That brake would would take that spindle from 1700 RPM to a dead stop INSTANTLY after 5 years in cold storage.
They must have had one heck of a in line oiler on their air supply. 

Rick


----------



## Lakc (Apr 20, 2012)

Oil would react with those type of seals, but ill buy a hell of a dryer system to keep the moisture out. Or maybe they did swell up huge?


----------



## Deanofid (Apr 21, 2012)

Thanks again for the vids, Rick!


----------



## Noitoen (Apr 21, 2012)

On a disk brake calliper, The gap between the pad and disk is maintained just by the flex of the seal. With so little movement to activate, you can keep the cylinder full of oil and still actuate it with air. All you need is to keep the air supply line high so that it doesn't syphon the oil out.

With longer travel, a little reservoir can be added between the supply and cylinder to store a little amount of oil for the full travel. I've seen this system applied to an auto car wash roller brush arm on a double acting cylinder where they mounted 2 reservoirs of about 3 litres each on both sides of the cylinder. The air presses on the oil surface and the work is done by the oil achieving a smooth movement.


----------



## rake60 (Apr 22, 2012)

I have recieved a few PM's about these turret lathes.
They bring back memories.

_*(Oh S#!t, NOT another machining story!)*_

Before I was actually a machinist, I worked as a production machine operator in a Mom & Pop screw
factory. We weren't making SCREWS but threaded parts. Mainly ferrules to adapt different size natural 
gas pipes to Rockwell gas meters that were being manufactured at a Rockwell plant about 15 miles away
from the screw factory I was working at. 

All of the turret lathes had pneumatic chucks in them with a constant, heavy stream of cutting oil flowing over them.
You never stopped the spindle. You would stick a part into the pneumatic chuck while it was spinning then flip the
air valve to close the chuck. The oil would help it to spin free from your grasp. 
*bang*

The set up man would set all of the tooling in the turret and cross slides.
All I did was crank the handles and check the results with Go/No Go gages every 50 pieces.
If anything was out of whack you would have to go get the set up man to come and fix it. 

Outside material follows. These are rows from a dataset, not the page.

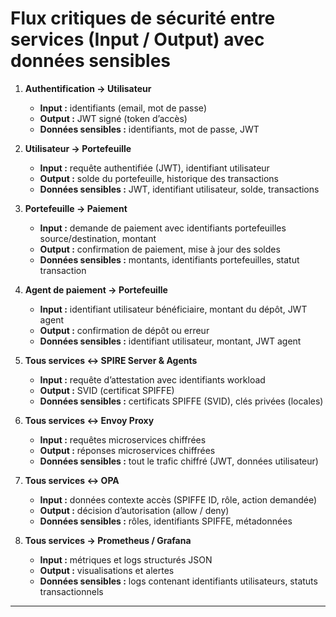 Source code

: # Flux critiques de sécurité entre services (Input / Output) avec données sensibles

1. **Authentification → Utilisateur**  
   - **Input :** identifiants (email, mot de passe)  
   - **Output :** JWT signé (token d’accès)  
   - **Données sensibles :** identifiants, mot de passe, JWT

2. **Utilisateur → Portefeuille**  
   - **Input :** requête authentifiée (JWT), identifiant utilisateur  
   - **Output :** solde du portefeuille, historique des transactions  
   - **Données sensibles :** JWT, identifiant utilisateur, solde, transactions

3. **Portefeuille → Paiement**  
   - **Input :** demande de paiement avec identifiants portefeuilles source/destination, montant  
   - **Output :** confirmation de paiement, mise à jour des soldes  
   - **Données sensibles :** montants, identifiants portefeuilles, statut transaction

4. **Agent de paiement → Portefeuille**  
   - **Input :** identifiant utilisateur bénéficiaire, montant du dépôt, JWT agent  
   - **Output :** confirmation de dépôt ou erreur  
   - **Données sensibles :** identifiant utilisateur, montant, JWT agent

5. **Tous services ↔ SPIRE Server & Agents**  
   - **Input :** requête d’attestation avec identifiants workload  
   - **Output :** SVID (certificat SPIFFE)  
   - **Données sensibles :** certificats SPIFFE (SVID), clés privées (locales)

6. **Tous services ↔ Envoy Proxy**  
   - **Input :** requêtes microservices chiffrées  
   - **Output :** réponses microservices chiffrées  
   - **Données sensibles :** tout le trafic chiffré (JWT, données utilisateur)

7. **Tous services ↔ OPA**  
   - **Input :** données contexte accès (SPIFFE ID, rôle, action demandée)  
   - **Output :** décision d’autorisation (allow / deny)  
   - **Données sensibles :** rôles, identifiants SPIFFE, métadonnées

8. **Tous services → Prometheus / Grafana**  
   - **Input :** métriques et logs structurés JSON  
   - **Output :** visualisations et alertes  
   - **Données sensibles :** logs contenant identifiants utilisateurs, statuts transactionnels

---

At the age of 18, I thought I was a machinist! :

*Fast forward 30 years:*
By this time I AM a machinist operating CNC machines in a job shop.
The CNC machines overload easily and the parts we are making from forged slugs need to have an approximately 5 inch
bore machined in them.

To save the beating on the CNC's we would set those forgings up in a tired old Gisholt turret lathe identical to this one.






It had earned it's keep many years ago and was TIRED! It was affectionately known as the "Gut Shot".

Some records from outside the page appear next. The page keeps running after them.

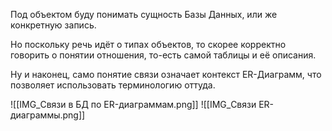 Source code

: Под объектом буду понимать сущность Базы Данных, или же конкретную запись.

Но поскольку речь идёт о типах объектов, то скорее корректно говорить о понятии отношения, то-есть самой таблицы и её описания.

Ну и наконец, само понятие связи означает контекст ER-Диаграмм, что позволяет использовать терминологию оттуда.

![[IMG_Связи в БД по ER-диаграммам.png]]
![[IMG_Связи ER-диаграммы.png]]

The indexable cross slide had a facing tool in one holder and a turning tool in another position.
The turret had a spotting drill in one station and a 4-1/2" speed bit in one station.

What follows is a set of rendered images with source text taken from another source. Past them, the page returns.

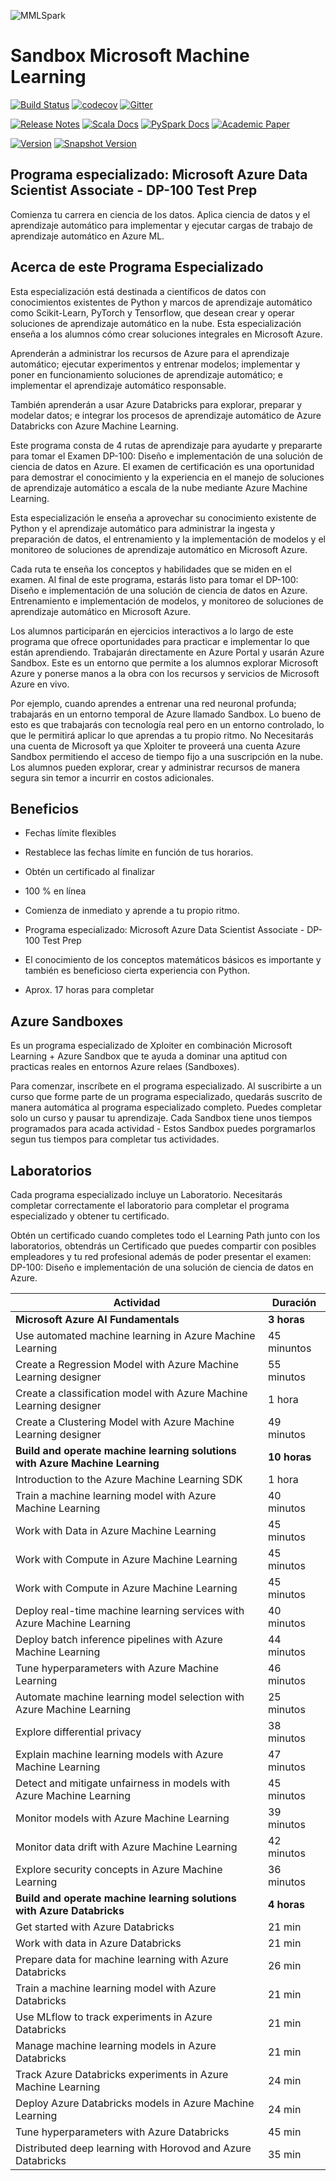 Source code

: ![MMLSpark](https://mmlspark.azureedge.net/icons/mmlspark.svg)

# Sandbox Microsoft Machine Learning

[![Build Status](https://msdata.visualstudio.com/A365/_apis/build/status/Azure.mmlspark?branchName=master)](https://msdata.visualstudio.com/A365/_build/latest?definitionId=15131&branchName=master) [![codecov](https://codecov.io/gh/Azure/mmlspark/branch/master/graph/badge.svg)](https://codecov.io/gh/Azure/mmlspark) [![Gitter](https://badges.gitter.im/Microsoft/MMLSpark.svg)](https://gitter.im/Microsoft/MMLSpark?utm_source=badge&utm_medium=badge&utm_campaign=pr-badge) 

[![Release Notes](https://img.shields.io/badge/release-notes-blue)](https://github.com/Azure/mmlspark/releases) [![Scala Docs](https://img.shields.io/static/v1?label=api%20docs&message=scala&color=blue&logo=scala)](https://mmlspark.blob.core.windows.net/docs/1.0.0-rc3/scala/index.html#package) [![PySpark Docs](https://img.shields.io/static/v1?label=api%20docs&message=python&color=blue&logo=python)](https://mmlspark.blob.core.windows.net/docs/1.0.0-rc3/pyspark/index.html) [![Academic Paper](https://img.shields.io/badge/academic-paper-7fdcf7)](https://arxiv.org/abs/1810.08744)

[![Version](https://img.shields.io/badge/version-1.0.0--rc2-blue)](https://github.com/Azure/mmlspark/releases) [![Snapshot Version](https://mmlspark.blob.core.windows.net/icons/badges/master_version3.svg)](#sbt) 
## Programa especializado: Microsoft Azure Data Scientist Associate - DP-100 Test Prep​

Comienza tu carrera en ciencia de los datos. Aplica ciencia de datos y el aprendizaje automático para implementar y ejecutar cargas de trabajo de aprendizaje automático en Azure ML.

## Acerca de este Programa Especializado​

Esta especialización está destinada a científicos de datos con conocimientos existentes de Python y marcos de aprendizaje automático como Scikit-Learn, PyTorch y Tensorflow, que desean crear y operar soluciones de aprendizaje automático en la nube. Esta especialización enseña a los alumnos cómo crear soluciones integrales en Microsoft Azure.

Aprenderán a administrar los recursos de Azure para el aprendizaje automático; ejecutar experimentos y entrenar modelos; implementar y poner en funcionamiento soluciones de aprendizaje automático; e implementar el aprendizaje automático responsable. ​

También aprenderán a usar Azure Databricks para explorar, preparar y modelar datos; e integrar los procesos de aprendizaje automático de Azure Databricks con Azure Machine Learning. ​

Este programa consta de 4 rutas de aprendizaje para ayudarte y prepararte para tomar el Examen DP-100: Diseño e implementación de una solución de ciencia de datos en Azure. El examen de certificación es una oportunidad para demostrar el conocimiento y la experiencia en el manejo de soluciones de aprendizaje automático a escala de la nube mediante Azure Machine Learning. ​

Esta especialización le enseña a aprovechar su conocimiento existente de Python y el aprendizaje automático para administrar la ingesta y preparación de datos, el entrenamiento y la implementación de modelos y el monitoreo de soluciones de aprendizaje automático en Microsoft Azure.

Cada ruta te enseña los conceptos y habilidades que se miden en el examen. Al final de este programa, estarás listo para tomar el DP-100: Diseño e implementación de una solución de ciencia de datos en Azure. Entrenamiento e implementación de modelos, y monitoreo de soluciones de aprendizaje automático en Microsoft Azure. ​

Los alumnos participarán en ejercicios interactivos a lo largo de este programa que ofrece oportunidades para practicar e implementar lo que están aprendiendo. Trabajarán directamente en Azure Portal y usarán Azure Sandbox. Este es un entorno que permite a los alumnos explorar Microsoft Azure y ponerse manos a la obra con los recursos y servicios de Microsoft Azure en vivo. ​

Por ejemplo, cuando aprendes a entrenar una red neuronal profunda; trabajarás en un entorno temporal de Azure llamado Sandbox. Lo bueno de esto es que trabajarás con tecnología real pero en un entorno controlado, lo que le permitirá aplicar lo que aprendas a tu propio ritmo. No Necesitarás una cuenta de Microsoft ya que Xploiter te proveerá una cuenta Azure Sandbox permitiendo el acceso de tiempo fijo a una suscripción en la nube. Los alumnos pueden explorar, crear y administrar recursos de manera segura sin temor a incurrir en costos adicionales​.

## Beneficios

- Fechas límite flexibles​

- Restablece las fechas límite en función de tus horarios.​

- Obtén un certificado al finalizar​

- 100 % en línea

- Comienza de inmediato y aprende a tu propio ritmo.​

- Programa especializado: Microsoft Azure Data Scientist Associate - DP-100 Test Prep​

- El conocimiento de los conceptos matemáticos básicos es importante y también es beneficioso cierta experiencia con Python.​

- Aprox. 17 horas para completar

## Azure Sandboxes

Es un programa especializado de Xploiter en combinación Microsoft Learning + Azure Sandbox que te ayuda a dominar una aptitud con practicas reales en entornos Azure relaes (Sandboxes). 

Para comenzar, inscríbete en el programa especializado. Al suscribirte a un curso que forme parte de un programa especializado, quedarás suscrito de manera automática al programa especializado completo. Puedes completar solo un curso y pausar tu aprendizaje. Cada Sandbox tiene unos tiempos programados para acada actividad - Estos Sandbox puedes porgramarlos segun tus tiempos para completar tus actividades.

## Laboratorios
Cada programa especializado incluye un Laboratorio. Necesitarás completar correctamente el laboratorio para completar el programa especializado y obtener tu certificado. 

Obtén un certificado cuando completes todo el Learning Path junto con los laboratorios, obtendrás un Certificado que puedes compartir con posibles empleadores y tu red profesional además de poder presentar el examen: DP-100: Diseño e implementación de una solución de ciencia de datos en Azure.

Actividad | Duración
-------- | ---------
**Microsoft Azure AI Fundamentals** | **3 horas**
Use automated machine learning in Azure Machine Learning | 45 minuntos
Create a Regression Model with Azure Machine Learning designer | 55 minutos
Create a classification model with Azure Machine Learning designer | 1 hora
Create a Clustering Model with Azure Machine Learning designer | 49 minutos
**Build and operate machine learning solutions with Azure Machine Learning**  | **10 horas**
Introduction to the Azure Machine Learning SDK | 1 hora
Train a machine learning model with Azure Machine Learning | 40 minutos
Work with Data in Azure Machine Learning | 45 minutos
Work with Compute in Azure Machine Learning | 45 minutos
Work with Compute in Azure Machine Learning | 45 minutos
Deploy real-time machine learning services with Azure Machine Learning | 40 minutos
Deploy batch inference pipelines with Azure Machine Learning | 44 minutos
Tune hyperparameters with Azure Machine Learning | 46 minutos
Automate machine learning model selection with Azure Machine Learning | 25 minutos
Explore differential privacy | 38 minutos
Explain machine learning models with Azure Machine Learning | 47 minutos
Detect and mitigate unfairness in models with Azure Machine Learning | 45 minutos
Monitor models with Azure Machine Learning | 39 minutos
Monitor data drift with Azure Machine Learning | 42 minutos
Explore security concepts in Azure Machine Learning | 36 minutos
**Build and operate machine learning solutions with Azure Databricks** | **4 horas**
Get started with Azure Databricks | 21 min
Work with data in Azure Databricks | 21 min
Prepare data for machine learning with Azure Databricks | 26 min
Train a machine learning model with Azure Databricks | 21 min
Use MLflow to track experiments in Azure Databricks | 21 min
Manage machine learning models in Azure Databricks | 21 min
Track Azure Databricks experiments in Azure Machine Learning | 24 min
Deploy Azure Databricks models in Azure Machine Learning | 24 min
Tune hyperparameters with Azure Databricks | 45 min
Distributed deep learning with Horovod and Azure Databricks | 35 min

After you had a part running in your CNC machine, you would chuck up and roughly indicate in one of the forgings.
The facing tool would be used to true up a face to rest against the chuck in the CNC macnhine.
The turning tool would be taken in to minimum clean up on the OD just as far as the CNC's chuck jaws would be deep 
so the drilled hole would be concentric when the CNC's hydraulic chuck closed up on it.

After the face and OD were cleaned up, the turret was brought into action.
Spot drill first then slow the spindle down and begin the speed bit drilling process.
That would take some time. 

I was lucky enough to have my CNC machine directly across the walkway from the "Gut Shot"
I could hear that bit starting to crackle as it was about to break through after drilling it's 8" deep hole.

Even in the CNC world, the old manual turret lathes still have their place!

Rick


----------



## rake60 (Apr 24, 2012)

This fourth Hardinge DSM-A automatic turret lathe turned out to be the most capable.
I even managed to get the deep hole drill and tapping cycles to work in it.

Programing involves sliding cam blocks to trip micro switches in the programing unit.
As this photo shows, the Deep Hole Drill and Speed Change cams have been moved to the right.






On the back side of the machine there is another micro switch set up that sets the pecking depths.






Each of those mechanical tabs are 1/16" thick. As I have them set, it will peck 1/4" at a time.
So here we go. First from the turret view.

[ame]http://www.youtube.com/watch?v=LbLE1P-t1_Y[/ame]

Then from the pecking programmer side.

[ame]http://www.youtube.com/watch?v=5hH9ctcLmxo[/ame]

There is another cam block on a barrel below the main programming unit. 
It sets how far forward the turret will rapid before it goes into feed.
When the deep hole drill is programmed, it also sets how far back the turret travels when pecking.

[ame]http://www.youtube.com/watch?v=KT9jEWoMRIE[/ame]

To put it all together, I programed an all tools cycle run.
There is still no tooling in it, but this is how it would run.

*First move would feed the stock in.
Second move would be a spot drill.
Third move, deep drill cycle.
Fourth is a tapping cycle where the spindle will reverse to allow the tap to retreat.
Fifth move brings in both the front and rear cross slide.
Last move activates the vertical slide for a cutoff.
Then it is supposed to shut it's self down for another stock load.*

[ame]http://www.youtube.com/watch?v=HD1oMcwNd38[/ame]

Ancient technology that was brand new the year I graduated from high school. : 

We even have some home brewed equipment modifications.
We make parts that require nothing more than a hole being tapped in our secondary machining department.
An air cylinder and valve turned that into a semi-automatic process.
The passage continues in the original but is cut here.